My prayer remains the same: That we will learn to completely lean on the One Who will return as Prince of Peace and reclaim what has never been ours: His world, His people. Until then, we can find peace in the tumult and courage during this weakened condition brought on by sin by placing our hope In Christ alone. August 14, 2025


               2013
               This time last year we were in one of those tumultuous seasons. Not so much for ourselves as for family members experiencing some really tough times.
Blindsided by events they could never have imagined were coming their way. We watched their spiritual growth and complete reliance on God for His rescue and restoration. God came through, of course, and now we see them on “the other side” – still faithful to Him and moving forward to a new season in their lives.
The second wave would come a few months later with news of my mother’s pancreatic cancer. She would be hospitalized three times from January to April 19, 2013 when her healing meant stepping into the very presence of Jesus for eternity.
And now?
We’re in that quieter place. A place of assurance of God’s strength and comfort resting over our home. Enjoying our children and grandchildren as often as possible. Stepping into new territory as we work toward semi-retirement and a different kind of business that doesn’t involve ladders, hammers and power tools.
Life cycles can keep us a little off-balance and wary. We know all about mountains and valleys as we hover someplace in between waiting to see which terrain is coming next.
But the one constant that brings our journey into focus is knowing that God is already on that mountain top or waiting to give us a soft landing when our hearts reach the floor of the valley.

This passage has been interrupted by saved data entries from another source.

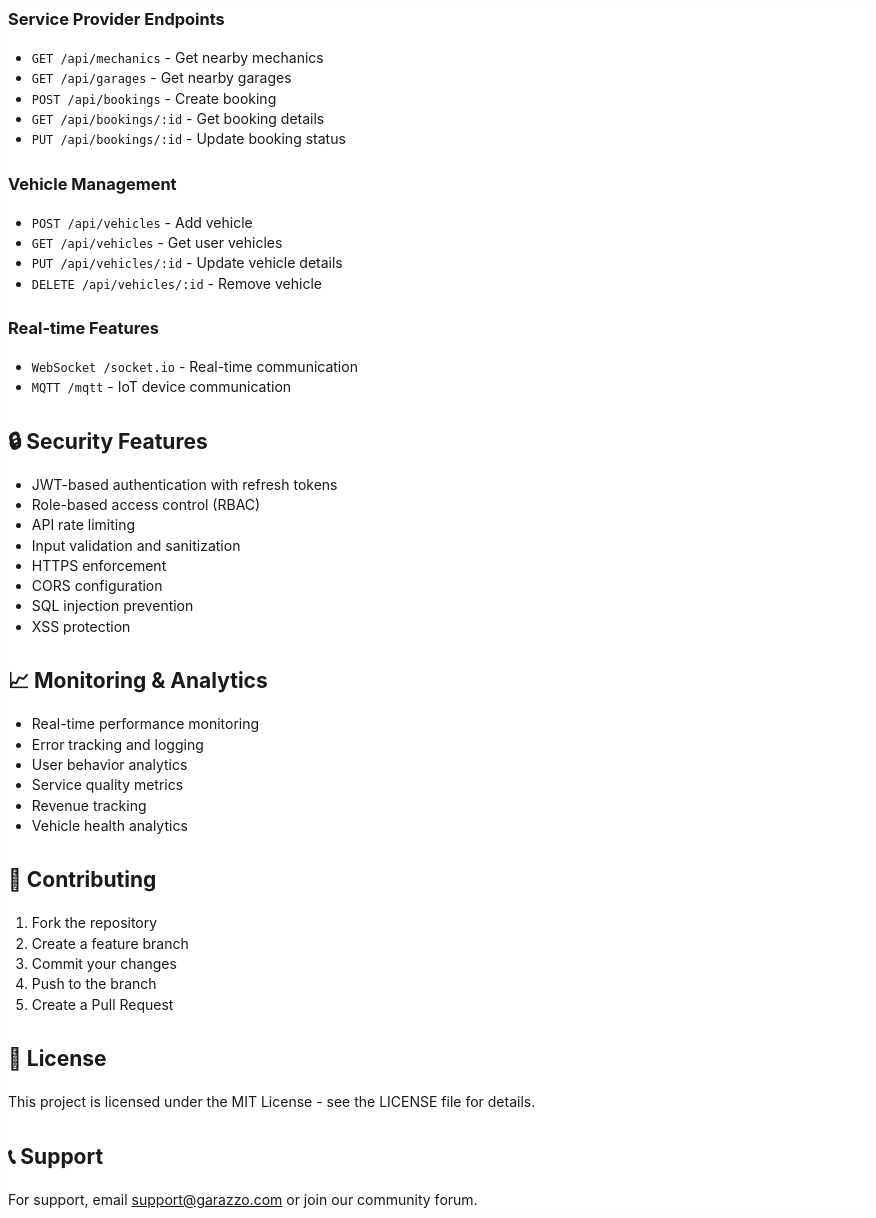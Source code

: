 ### Service Provider Endpoints
- `GET /api/mechanics` - Get nearby mechanics
- `GET /api/garages` - Get nearby garages
- `POST /api/bookings` - Create booking
- `GET /api/bookings/:id` - Get booking details
- `PUT /api/bookings/:id` - Update booking status

### Vehicle Management
- `POST /api/vehicles` - Add vehicle
- `GET /api/vehicles` - Get user vehicles
- `PUT /api/vehicles/:id` - Update vehicle details
- `DELETE /api/vehicles/:id` - Remove vehicle

### Real-time Features
- `WebSocket /socket.io` - Real-time communication
- `MQTT /mqtt` - IoT device communication

## 🔒 Security Features

- JWT-based authentication with refresh tokens
- Role-based access control (RBAC)
- API rate limiting
- Input validation and sanitization
- HTTPS enforcement
- CORS configuration
- SQL injection prevention
- XSS protection

## 📈 Monitoring & Analytics

- Real-time performance monitoring
- Error tracking and logging
- User behavior analytics
- Service quality metrics
- Revenue tracking
- Vehicle health analytics

## 🤝 Contributing

1. Fork the repository
2. Create a feature branch
3. Commit your changes
4. Push to the branch
5. Create a Pull Request

## 📄 License

This project is licensed under the MIT License - see the LICENSE file for details.

## 📞 Support

For support, email support@garazzo.com or join our community forum.

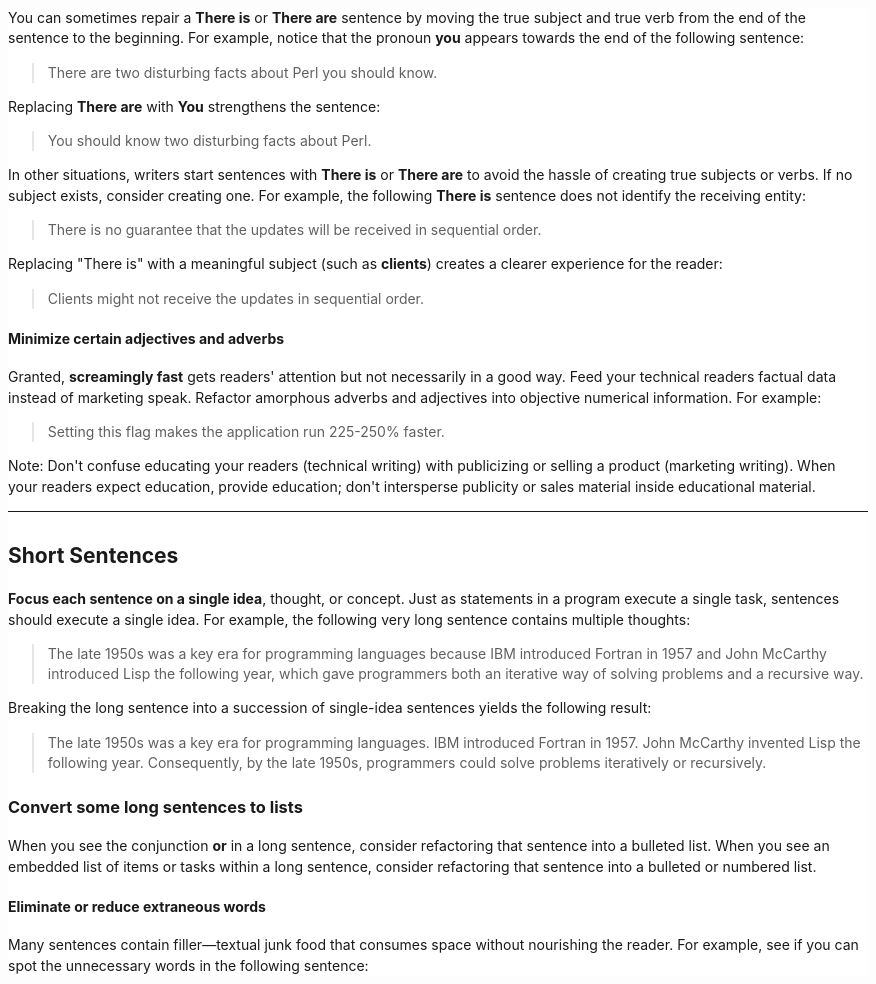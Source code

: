You can sometimes repair a **There is** or **There are** sentence by moving the true subject and true verb from the end of the sentence to the beginning. For example, notice that the pronoun **you** appears towards the end of the following sentence:

> There are two disturbing facts about Perl you should know.

Replacing **There are** with **You** strengthens the sentence:

> You should know two disturbing facts about Perl.

In other situations, writers start sentences with **There is** or **There are** to avoid the hassle of creating true subjects or verbs. If no subject exists, consider creating one. For example, the following **There is** sentence does not identify the receiving entity:

> There is no guarantee that the updates will be received in sequential order.

Replacing "There is" with a meaningful subject (such as **clients**) creates a clearer experience for the reader:

> Clients might not receive the updates in sequential order.


#### Minimize certain adjectives and adverbs
Granted, **screamingly fast** gets readers' attention but not necessarily in a good way. Feed your technical readers factual data instead of marketing speak. Refactor amorphous adverbs and adjectives into objective numerical information. For example:

> Setting this flag makes the application run 225-250% faster.

Note: Don't confuse educating your readers (technical writing) with publicizing or selling a product (marketing writing). When your readers expect education, provide education; don't intersperse publicity or sales material inside educational material.

---
## Short Sentences

**Focus each sentence on a single idea**, thought, or concept. Just as statements in a program execute a single task, sentences should execute a single idea. For example, the following very long sentence contains multiple thoughts:

> The late 1950s was a key era for programming languages because IBM introduced Fortran in 1957 and John McCarthy introduced Lisp the following year, which gave programmers both an iterative way of solving problems and a recursive way.

Breaking the long sentence into a succession of single-idea sentences yields the following result:

> The late 1950s was a key era for programming languages. IBM introduced Fortran in 1957. John McCarthy invented Lisp the following year. Consequently, by the late 1950s, programmers could solve problems iteratively or recursively.

### Convert some long sentences to lists

When you see the conjunction **or** in a long sentence, consider refactoring that sentence into a bulleted list. When you see an embedded list of items or tasks within a long sentence, consider refactoring that sentence into a bulleted or numbered list.

#### Eliminate or reduce extraneous words
Many sentences contain filler—textual junk food that consumes space without nourishing the reader. For example, see if you can spot the unnecessary words in the following sentence:
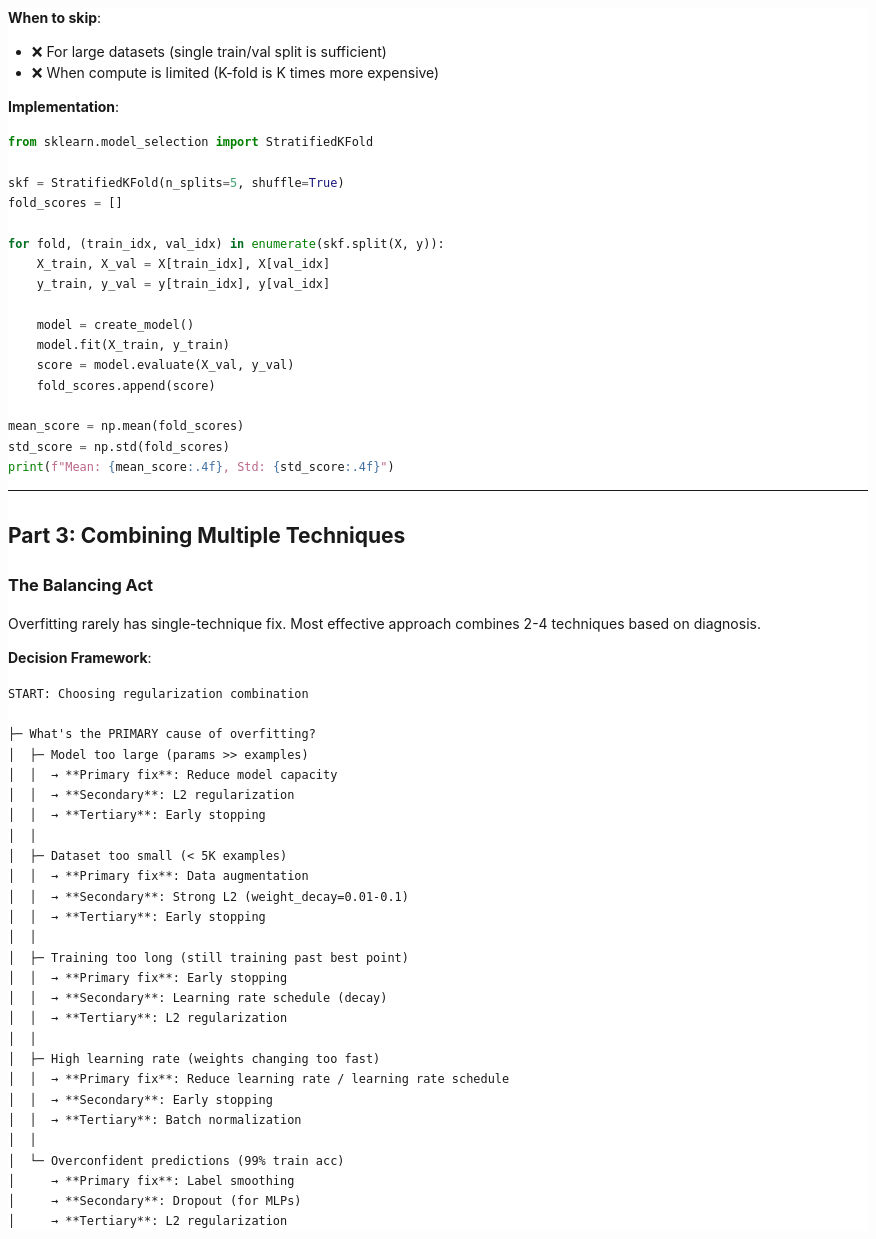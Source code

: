 **When to skip**:
- ❌ For large datasets (single train/val split is sufficient)
- ❌ When compute is limited (K-fold is K times more expensive)

**Implementation**:
```python
from sklearn.model_selection import StratifiedKFold

skf = StratifiedKFold(n_splits=5, shuffle=True)
fold_scores = []

for fold, (train_idx, val_idx) in enumerate(skf.split(X, y)):
    X_train, X_val = X[train_idx], X[val_idx]
    y_train, y_val = y[train_idx], y[val_idx]

    model = create_model()
    model.fit(X_train, y_train)
    score = model.evaluate(X_val, y_val)
    fold_scores.append(score)

mean_score = np.mean(fold_scores)
std_score = np.std(fold_scores)
print(f"Mean: {mean_score:.4f}, Std: {std_score:.4f}")
```

---

## Part 3: Combining Multiple Techniques

### The Balancing Act

Overfitting rarely has single-technique fix. Most effective approach combines 2-4 techniques based on diagnosis.

**Decision Framework**:

```
START: Choosing regularization combination

├─ What's the PRIMARY cause of overfitting?
│  ├─ Model too large (params >> examples)
│  │  → **Primary fix**: Reduce model capacity
│  │  → **Secondary**: L2 regularization
│  │  → **Tertiary**: Early stopping
│  │
│  ├─ Dataset too small (< 5K examples)
│  │  → **Primary fix**: Data augmentation
│  │  → **Secondary**: Strong L2 (weight_decay=0.01-0.1)
│  │  → **Tertiary**: Early stopping
│  │
│  ├─ Training too long (still training past best point)
│  │  → **Primary fix**: Early stopping
│  │  → **Secondary**: Learning rate schedule (decay)
│  │  → **Tertiary**: L2 regularization
│  │
│  ├─ High learning rate (weights changing too fast)
│  │  → **Primary fix**: Reduce learning rate / learning rate schedule
│  │  → **Secondary**: Early stopping
│  │  → **Tertiary**: Batch normalization
│  │
│  └─ Overconfident predictions (99% train acc)
│     → **Primary fix**: Label smoothing
│     → **Secondary**: Dropout (for MLPs)
│     → **Tertiary**: L2 regularization

```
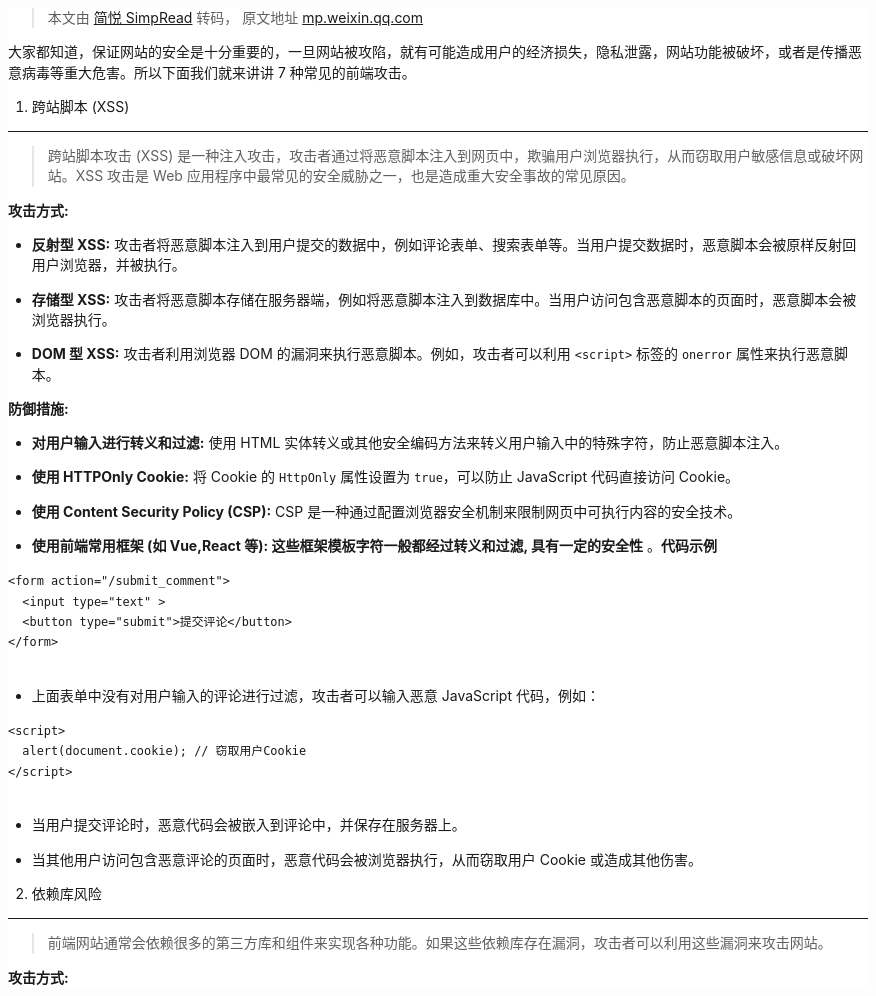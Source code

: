> 本文由 [简悦 SimpRead](http://ksria.com/simpread/) 转码， 原文地址 [mp.weixin.qq.com](https://mp.weixin.qq.com/s/XL4FKuCNTV-zAgLBLuyflg)

大家都知道，保证网站的安全是十分重要的，一旦网站被攻陷，就有可能造成用户的经济损失，隐私泄露，网站功能被破坏，或者是传播恶意病毒等重大危害。所以下面我们就来讲讲 7 种常见的前端攻击。

1. 跨站脚本 (XSS)
-------------

> 跨站脚本攻击 (XSS) 是一种注入攻击，攻击者通过将恶意脚本注入到网页中，欺骗用户浏览器执行，从而窃取用户敏感信息或破坏网站。XSS 攻击是 Web 应用程序中最常见的安全威胁之一，也是造成重大安全事故的常见原因。

**攻击方式:**

*   **反射型 XSS:** 攻击者将恶意脚本注入到用户提交的数据中，例如评论表单、搜索表单等。当用户提交数据时，恶意脚本会被原样反射回用户浏览器，并被执行。
    
*   **存储型 XSS:** 攻击者将恶意脚本存储在服务器端，例如将恶意脚本注入到数据库中。当用户访问包含恶意脚本的页面时，恶意脚本会被浏览器执行。
    
*   **DOM 型 XSS:** 攻击者利用浏览器 DOM 的漏洞来执行恶意脚本。例如，攻击者可以利用 `<script>` 标签的 `onerror` 属性来执行恶意脚本。
    

**防御措施:**

*   **对用户输入进行转义和过滤:** 使用 HTML 实体转义或其他安全编码方法来转义用户输入中的特殊字符，防止恶意脚本注入。
    
*   **使用 HTTPOnly Cookie:** 将 Cookie 的 `HttpOnly` 属性设置为 `true`，可以防止 JavaScript 代码直接访问 Cookie。
    
*   **使用 Content Security Policy (CSP):** CSP 是一种通过配置浏览器安全机制来限制网页中可执行内容的安全技术。
    
*   **使用前端常用框架 (如 Vue,React 等): 这些框架模板字符一般都经过转义和过滤, 具有一定的安全性** 。**代码示例**
    

```
<form action="/submit_comment">
  <input type="text" >
  <button type="submit">提交评论</button>
</form>


```

*   上面表单中没有对用户输入的评论进行过滤，攻击者可以输入恶意 JavaScript 代码，例如：
    

```
<script>
  alert(document.cookie); // 窃取用户Cookie
</script>


```

*   当用户提交评论时，恶意代码会被嵌入到评论中，并保存在服务器上。
    
*   当其他用户访问包含恶意评论的页面时，恶意代码会被浏览器执行，从而窃取用户 Cookie 或造成其他伤害。
    

2. 依赖库风险
--------

> 前端网站通常会依赖很多的第三方库和组件来实现各种功能。如果这些依赖库存在漏洞，攻击者可以利用这些漏洞来攻击网站。

**攻击方式:**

“O give thanks to the Lord, for He is good;
For His lovingkindness is everlasting.”
(I Chronicles 16:34, NASB)

As the wars rage around us and attacks on our faith gain momentum, we can also remain in that peaceful and steadfast place. The world’s stage is being designed and fortified for the final ascension to the New Heaven and the coming of the New Earth.

“And He who sits on the throne said,
‘Behold, I am making all things new.’
And He said,
‘It is done. I am the Alpha and the Omega,
the beginning and the end.
I will give to the one who thirsts from the spring of the
 water of life without cost.
He who overcomes will inherit these things, and
I will be his God and he will be My son.’”
(Revelation 21:5-7, NASB)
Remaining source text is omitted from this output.